- The Washington Times - Friday, October 24, 2003


46 feared trapped in coal mine

NOVOSHAKHTINSK — Russian rescue teams, working with simple drills and their bare hands, raced to break through into a flooding shaft where 46 coal miners were trapped more than half a mile below the surface yesterday.

Officials said no contact had been made with the miners in the aging shaft in southern Russia, deluged by freezing water and coal sludge when the walls of an underground lake breached late Thursday.

Hopes rested on the prospect they had scrambled up into a tiny air pocket some 2,500 feet beneath the surface — with floodwaters still pouring into the shaft.


Princes criticize Diana’s former butler

LONDON — Princes William and Harry harshly criticized former royal butler Paul Burrell yesterday for what they called a “cold and overt betrayal” of their mother in revelations about her private life.

In a statement unprecedented for its strength of feeling, 21-year-old William, who was also speaking on behalf of his younger brother, said Princess Diana would have been “mortified” at Mr. Burrell’s actions if she were alive today.

Mr. Burrell has written about his years as the princess’ butler, and excerpts have been carried all week in the Daily Mirror newspaper.


Rebels pressure new leader to quit

MONROVIA — Liberia’s main rebel faction said yesterday it wanted the head of a new transition government to step down, casting a shadow over a peace accord meant to end nearly 14 years of civil war.

The leader of the rebel Liberians United for Reconciliation and Democracy (LURD) accused Gyude Bryant, who took office on Oct. 14, of violating the peace accord in a disagreement over rebel nominations to key administrative posts.

Mr. Bryant, a low-profile businessman, was picked in August by the warring factions for his perceived neutrality, in line with a peace deal signed after the departure of now-exiled leader Charles Taylor.


Former fighters give up arms

KUNDUZ — Parading without their assault rifles, nearly 1,000 former Afghan fighters showed their commitment Friday to laying down their weapons at the start of a United Nations-sponsored disarmament program.

The fighters are members of militias loyal to local warlords, and their demobilization is an important part of President Hamid Karzai’s effort to expand his government’s control outside the capital, Kabul.

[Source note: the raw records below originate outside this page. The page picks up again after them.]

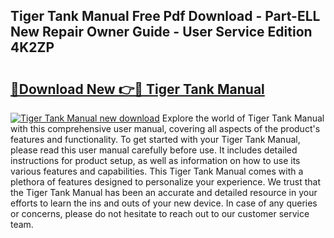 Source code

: ## Tiger Tank Manual Free Pdf Download - Part-ELL New Repair Owner Guide - User Service Edition 4K2ZP

# <h2><a href="http://cf2488.oget.top/?id=Tiger+Tank+Manual">🔗Download New 👉🔴 Tiger Tank Manual</a></h2>

[![Tiger Tank Manual new download](https://i.imgur.com/5g1atiW.png)](http://cf2488.oget.top/?id=Tiger+Tank+Manual)
Explore the world of Tiger Tank Manual with this comprehensive user manual, covering all aspects of the product's features and functionality. To get started with your Tiger Tank Manual, please read this user manual carefully before use. It includes detailed instructions for product setup, as well as information on how to use its various features and capabilities. This Tiger Tank Manual comes with a plethora of features designed to personalize your experience. We trust that the Tiger Tank Manual has been an accurate and detailed resource in your efforts to learn the ins and outs of your new device. In case of any queries or concerns, please do not hesitate to reach out to our customer service team.
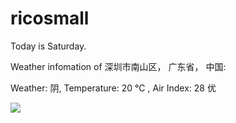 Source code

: # ricosmall

Today is Saturday.

Weather infomation of 深圳市南山区， 广东省， 中国: 

Weather: 阴, Temperature: 20 ℃ , Air Index: 28 优

<img src="https://github-readme-stats.vercel.app/api?username=ricosmall&show_icons=true" />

Millions protest pension reforms

ROME — Millions of Italians from the Alps to the island of Sicily staged a half-day strike yesterday against government plans to reform the pensions system, snarling public transport, closing factories and shutting schools.

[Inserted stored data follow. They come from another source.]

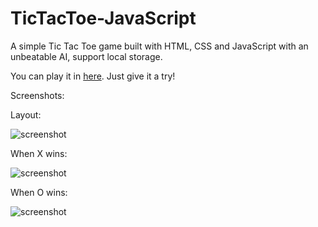 # TicTacToe-JavaScript
A simple Tic Tac Toe game built with HTML, CSS and JavaScript with an unbeatable AI, support local storage.

You can play it in [here](https://eldorone-tictactoe.netlify.app/).   Just give it a try!

Screenshots:

Layout:

![screenshot](https://media-private.canva.com/FVk74/MAFUFYFVk74/1/tl.png?X-Amz-Algorithm=AWS4-HMAC-SHA256&X-Amz-Credential=AKIAJWF6QO3UH4PAAJ6Q%2F20221206%2Fus-east-1%2Fs3%2Faws4_request&X-Amz-Date=20221206T135742Z&X-Amz-Expires=103309&X-Amz-Signature=5c2fa042c087d43b5212ccaa3872db041d4a5295da95a4c53da22dd0a75b766d&X-Amz-SignedHeaders=host&response-expires=Wed%2C%2007%20Dec%202022%2018%3A39%3A31%20GMT)

When X wins:

![screenshot](https://media-private.canva.com/Rr09o/MAFUFfRr09o/1/tl.png?X-Amz-Algorithm=AWS4-HMAC-SHA256&X-Amz-Credential=AKIAJWF6QO3UH4PAAJ6Q%2F20221207%2Fus-east-1%2Fs3%2Faws4_request&X-Amz-Date=20221207T125818Z&X-Amz-Expires=17931&X-Amz-Signature=18893910f0a8350bddda22844822a53d7e0ae39708a68a3c070ce3c2e9290736&X-Amz-SignedHeaders=host&response-expires=Wed%2C%2007%20Dec%202022%2017%3A57%3A09%20GMT)

When O wins:

![screenshot](https://media-private.canva.com/2R6MQ/MAFUFR2R6MQ/1/tl.png?X-Amz-Algorithm=AWS4-HMAC-SHA256&X-Amz-Credential=AKIAJWF6QO3UH4PAAJ6Q%2F20221207%2Fus-east-1%2Fs3%2Faws4_request&X-Amz-Date=20221207T125228Z&X-Amz-Expires=18244&X-Amz-Signature=ded790f0f0b788d810f76128d10d5760b754dc3d3636090f2f71da47a1f0383f&X-Amz-SignedHeaders=host&response-expires=Wed%2C%2007%20Dec%202022%2017%3A56%3A32%20GMT)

However, business leaders suggested the walkout was smaller than in recent labor disputes and Prime Minister Silvio Berlusconi’s supporters said they would press ahead with moves to raise the retirement age.

Italy’s three main unions said 1.5 million flag-waving, whistle-blowing protesters had demonstrated in piazzas throughout the country, and some 10 million workers — about 80 percent of those on full-time contracts — had laid down tools for four hours.